Et s’il fait froid, je m’eschauffe en courant.

Si je ne loge en ces maisons dorées,

Au front superbe, aux voûtes peinturées

D’azur, d’esmail, et de mille couleurs,

Mon œil se paist des tresors de la plaine

Riche d’œillets, de lis, de marjolaine,

Et du beau teint des printanieres fleurs.

Dans les palais enflez de vaine pompe,

L’ambition, la faveur qui nous trompe,

Et les soucys logent communement:

Dedans nos champs se retirent les fées,

Roines des bois à tresses decoiffées,

Les jeux, l’amour, et le contentement.

Ainsi vivant, rien n’est qui ne m’agrée.

J’oy des oiseaux la musique sacrée,

Quand, au matin, ils benissent les cieux;

Et le doux son des bruyantes fontaines

Qui vont, coulant de ces roches hautaines,

Pour arrouser nos prez delicieux.

Que de plaisir de voir deux colombelles,

Bec contre bec, en tremoussant des ailes,

Mille baisers se donner tour à tour;

Puis, tout ravy de leur grace naïve,

Dormir au frais d’une source d’eau vive,

Dont le doux bruit semble parler d’amour!

Que de plaisir de voir sous la nuict brune,

Quand le soleil a fait place à la lune,

Au fond des bois les nymphes s’assembler,

Monstrer au vent leur gorge découverte,

Danser, sauter, se donner cotte-verte,

Et sous leur pas tout l’herbage trembler.
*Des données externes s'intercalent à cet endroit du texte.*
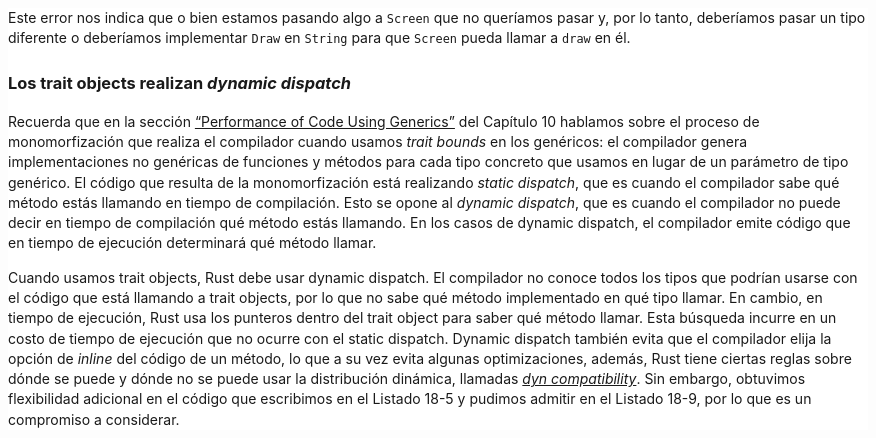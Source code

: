 Este error nos indica que o bien estamos pasando algo a `Screen` que no
queríamos pasar y, por lo tanto, deberíamos pasar un tipo diferente o deberíamos
implementar `Draw` en `String` para que `Screen` pueda llamar a `draw` en él.

### Los trait objects realizan _dynamic dispatch_

Recuerda que en la sección [“Performance of Code Using
Generics”][rendimiento-de-codigo-usando-genericos] del Capítulo 10
hablamos sobre el proceso de monomorfización que realiza el compilador cuando
usamos _trait bounds_ en los genéricos: el compilador genera implementaciones
no genéricas de funciones y métodos para cada tipo concreto que usamos en lugar
de un parámetro de tipo genérico. El código que resulta de la monomorfización
está realizando _static dispatch_, que es cuando el compilador sabe qué método
estás llamando en tiempo de compilación. Esto se opone al _dynamic dispatch_,
que es cuando el compilador no puede decir en tiempo de compilación qué método
estás llamando. En los casos de dynamic dispatch, el compilador emite código que
en tiempo de ejecución determinará qué método llamar.

Cuando usamos trait objects, Rust debe usar dynamic dispatch. El compilador no
conoce todos los tipos que podrían usarse con el código que está llamando a
trait objects, por lo que no sabe qué método implementado en qué tipo llamar. En
cambio, en tiempo de ejecución, Rust usa los punteros dentro del trait object
para saber qué método llamar. Esta búsqueda incurre en un costo de tiempo de
ejecución que no ocurre con el static dispatch. Dynamic dispatch también evita
que el compilador elija la opción de _inline_ del código de un método, lo que a
su vez evita algunas optimizaciones, además, Rust tiene ciertas reglas sobre 
dónde se puede y dónde no se puede usar la distribución dinámica, llamadas [_dyn
compatibility_][dyn-compatibility]. Sin embargo, obtuvimos flexibilidad 
adicional en el código que escribimos en el Listado 18-5 y pudimos admitir en el 
Listado 18-9, por lo que es un compromiso a considerar.

[rendimiento-de-codigo-usando-genericos]: ch10-01-syntax.html#rendimiento-de-codigo-usando-genericos
[dynamically-sized]: ch20-04-advanced-types.html#tipos-de-tamano-dinamico-y-el-trait-sized
[dyn-compatibility]: https://doc.rust-lang.org/reference/items/traits.html#dyn-compatibility

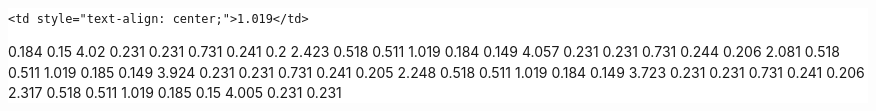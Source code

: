     <td style="text-align: center;">1.019</td>
  </tr>
  <tr>
    <td style="text-align: center;">0.184</td>
    <td style="text-align: center;">0.15</td>
    <td style="text-align: center;">4.02</td>
    <td style="text-align: center;">0.231</td>
    <td style="text-align: center;">0.231</td>
    <td style="text-align: center;">0.731</td>
    <td style="text-align: center;">0.241</td>
    <td style="text-align: center;">0.2</td>
    <td style="text-align: center;">2.423</td>
    <td style="text-align: center;">0.518</td>
    <td style="text-align: center;">0.511</td>
    <td style="text-align: center;">1.019</td>
  </tr>
  <tr>
    <td style="text-align: center;">0.184</td>
    <td style="text-align: center;">0.149</td>
    <td style="text-align: center;">4.057</td>
    <td style="text-align: center;">0.231</td>
    <td style="text-align: center;">0.231</td>
    <td style="text-align: center;">0.731</td>
    <td style="text-align: center;">0.244</td>
    <td style="text-align: center;">0.206</td>
    <td style="text-align: center;">2.081</td>
    <td style="text-align: center;">0.518</td>
    <td style="text-align: center;">0.511</td>
    <td style="text-align: center;">1.019</td>
  </tr>
  <tr>
    <td style="text-align: center;">0.185</td>
    <td style="text-align: center;">0.149</td>
    <td style="text-align: center;">3.924</td>
    <td style="text-align: center;">0.231</td>
    <td style="text-align: center;">0.231</td>
    <td style="text-align: center;">0.731</td>
    <td style="text-align: center;">0.241</td>
    <td style="text-align: center;">0.205</td>
    <td style="text-align: center;">2.248</td>
    <td style="text-align: center;">0.518</td>
    <td style="text-align: center;">0.511</td>
    <td style="text-align: center;">1.019</td>
  </tr>
  <tr>
    <td style="text-align: center;">0.184</td>
    <td style="text-align: center;">0.149</td>
    <td style="text-align: center;">3.723</td>
    <td style="text-align: center;">0.231</td>
    <td style="text-align: center;">0.231</td>
    <td style="text-align: center;">0.731</td>
    <td style="text-align: center;">0.241</td>
    <td style="text-align: center;">0.206</td>
    <td style="text-align: center;">2.317</td>
    <td style="text-align: center;">0.518</td>
    <td style="text-align: center;">0.511</td>
    <td style="text-align: center;">1.019</td>
  </tr>
  <tr>
    <td style="text-align: center;">0.185</td>
    <td style="text-align: center;">0.15</td>
    <td style="text-align: center;">4.005</td>
    <td style="text-align: center;">0.231</td>
    <td style="text-align: center;">0.231</td>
Le bal finy, je dresse en haut la veuë

Pour voir le teint de la lune cornuë,

Claire, argentée, et me mets à penser

Au sort heureux du pasteur de Latmie:

Lors je souhaite une aussi belle amie,

Mais je voudrois, en veillant, l’embrasser.

Ainsi, la nuict, je contente mon ame,

Puis, quand Phebus de ses rays nous enflame,

J’essaye encor mille autres jeux nouveaux:

Diversement mes plaisirs j’entrelasse,

Ores je pesche, or’ je vay à la chasse,

Et or’ je dresse embuscade aux oyseaux.

Je fay l’amour, mais c’est de telle sorte

Que seulement du plaisir j’en rapporte,

N’engageant point ma chere liberté:

Et quelques laqs que ce dieu puisse faire

Pour m’attraper, quand je m’en veux distraire,

J’ay le pouvoir comme la volonté.

Douces brebis, mes fidelles compagnes,

Hayes, buissons, forests, prez et montagnes,

Soyez témoins de mon contentement:

Et vous, ô dieux! faites, je vous supplie,

Que, cependant que durera ma vie,

Je ne connoisse un autre changement.